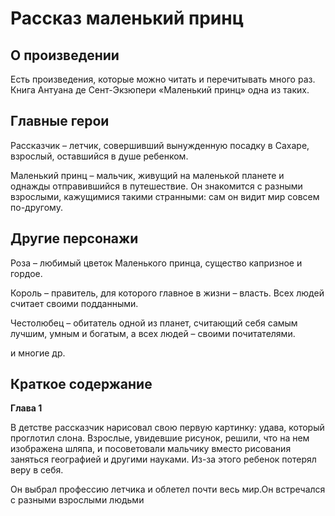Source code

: # Рассказ маленький принц
## О произведении
Есть произведения, которые можно читать и перечитывать много раз. Книга Антуана де Сент-Экзюпери «Маленький принц» одна из таких.
## Главные герои
Рассказчик – летчик, совершивший вынужденную посадку в Сахаре, взрослый, оставшийся в душе ребенком.

Маленький принц – мальчик, живущий на маленькой планете и однажды отправившийся в путешествие. Он знакомится с разными взрослыми, кажущимися такими странными: сам он видит мир совсем по-другому.

## Другие персонажи

Роза – любимый цветок Маленького принца, существо капризное и гордое.

Король – правитель, для которого главное в жизни – власть. Всех людей считает своими подданными.

Честолюбец – обитатель одной из планет, считающий себя самым лучшим, умным и богатым, а всех людей – своими почитателями.

и многие др.

## Краткое содержание
**Глава 1**

В детстве рассказчик нарисовал свою первую картинку: удава, который проглотил слона. Взрослые, увидевшие рисунок, решили, что на нем изображена шляпа, и посоветовали мальчику вместо рисования заняться географией и другими науками. Из-за этого ребенок потерял веру в себя.

Он выбрал профессию летчика и облетел почти весь мир.Он встречался с разными взрослыми людьми


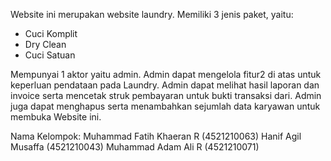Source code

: Website ini merupakan website laundry. Memiliki 3 jenis paket, yaitu:
- Cuci Komplit
- Dry Clean
- Cuci Satuan

Mempunyai 1 aktor yaitu admin. Admin dapat mengelola fitur2 di atas untuk keperluan pendataan pada Laundry. Admin dapat melihat hasil laporan dan invoice serta mencetak struk pembayaran untuk bukti transaksi dari. Admin juga dapat menghapus serta menambahkan sejumlah data karyawan untuk membuka Website ini.

Nama Kelompok:
Muhammad Fatih Khaeran R (4521210063)
Hanif Agil Musaffa (4521210043)
Muhammad Adam Ali R (4521210071)
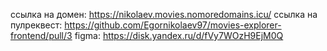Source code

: ссылка на домен: https://nikolaev.movies.nomoredomains.icu/
ссылка на пулреквест: https://github.com/Egornikolaev97/movies-explorer-frontend/pull/3
figma: https://disk.yandex.ru/d/fVy7WOzH9EjM0Q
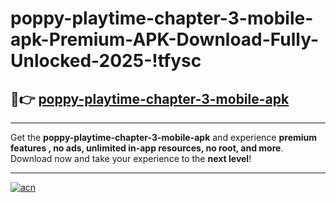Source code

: # poppy-playtime-chapter-3-mobile-apk-Premium-APK-Download-Fully-Unlocked-2025-!tfysc

## 🚀👉 [poppy-playtime-chapter-3-mobile-apk](https://zonywr.esa.edu.pl?title=poppy-playtime-chapter-3-mobile-apk&ref=tfysc)

---

Get the **poppy-playtime-chapter-3-mobile-apk** and experience **premium features , no ads, unlimited in-app resources, no root, and more**. Download now and take your experience to the **next level**!

---

[![acn](https://i.imgur.com/s9jy2pZ.png)](https://zonywr.esa.edu.pl?title=poppy-playtime-chapter-3-mobile-apk&ref=tfysc)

────────────────────

[Problem requirements] From the first line to the last, repeat the entries exactly and leave out the pictures.

[Task answer]
Source code

: # Рассказ маленький принц
## О произведении
Есть произведения, которые можно читать и перечитывать много раз. Книга Антуана де Сент-Экзюпери «Маленький принц» одна из таких.
## Главные герои
Рассказчик – летчик, совершивший вынужденную посадку в Сахаре, взрослый, оставшийся в душе ребенком.

Маленький принц – мальчик, живущий на маленькой планете и однажды отправившийся в путешествие. Он знакомится с разными взрослыми, кажущимися такими странными: сам он видит мир совсем по-другому.

## Другие персонажи

Роза – любимый цветок Маленького принца, существо капризное и гордое.

Король – правитель, для которого главное в жизни – власть. Всех людей считает своими подданными.

Честолюбец – обитатель одной из планет, считающий себя самым лучшим, умным и богатым, а всех людей – своими почитателями.

и многие др.

## Краткое содержание
**Глава 1**

В детстве рассказчик нарисовал свою первую картинку: удава, который проглотил слона. Взрослые, увидевшие рисунок, решили, что на нем изображена шляпа, и посоветовали мальчику вместо рисования заняться географией и другими науками. Из-за этого ребенок потерял веру в себя.

Он выбрал профессию летчика и облетел почти весь мир.Он встречался с разными взрослыми людьми


Source code

: Website ini merupakan website laundry. Memiliki 3 jenis paket, yaitu:
- Cuci Komplit
- Dry Clean
- Cuci Satuan

Mempunyai 1 aktor yaitu admin. Admin dapat mengelola fitur2 di atas untuk keperluan pendataan pada Laundry. Admin dapat melihat hasil laporan dan invoice serta mencetak struk pembayaran untuk bukti transaksi dari. Admin juga dapat menghapus serta menambahkan sejumlah data karyawan untuk membuka Website ini.

Nama Kelompok:
Muhammad Fatih Khaeran R (4521210063)
Hanif Agil Musaffa (4521210043)
Muhammad Adam Ali R (4521210071)
Source code

: ссылка на домен: https://nikolaev.movies.nomoredomains.icu/
ссылка на пулреквест: https://github.com/Egornikolaev97/movies-explorer-frontend/pull/3
figma: https://disk.yandex.ru/d/fVy7WOzH9EjM0Q
Source code

: # poppy-playtime-chapter-3-mobile-apk-Premium-APK-Download-Fully-Unlocked-2025-!tfysc

## 🚀👉 [poppy-playtime-chapter-3-mobile-apk](https://zonywr.esa.edu.pl?title=poppy-playtime-chapter-3-mobile-apk&ref=tfysc)

---

Get the **poppy-playtime-chapter-3-mobile-apk** and experience **premium features , no ads, unlimited in-app resources, no root, and more**. Download now and take your experience to the **next level**!

---

[![acn](https://i.imgur.com/s9jy2pZ.png)](https://zonywr.esa.edu.pl?title=poppy-playtime-chapter-3-mobile-apk&ref=tfysc)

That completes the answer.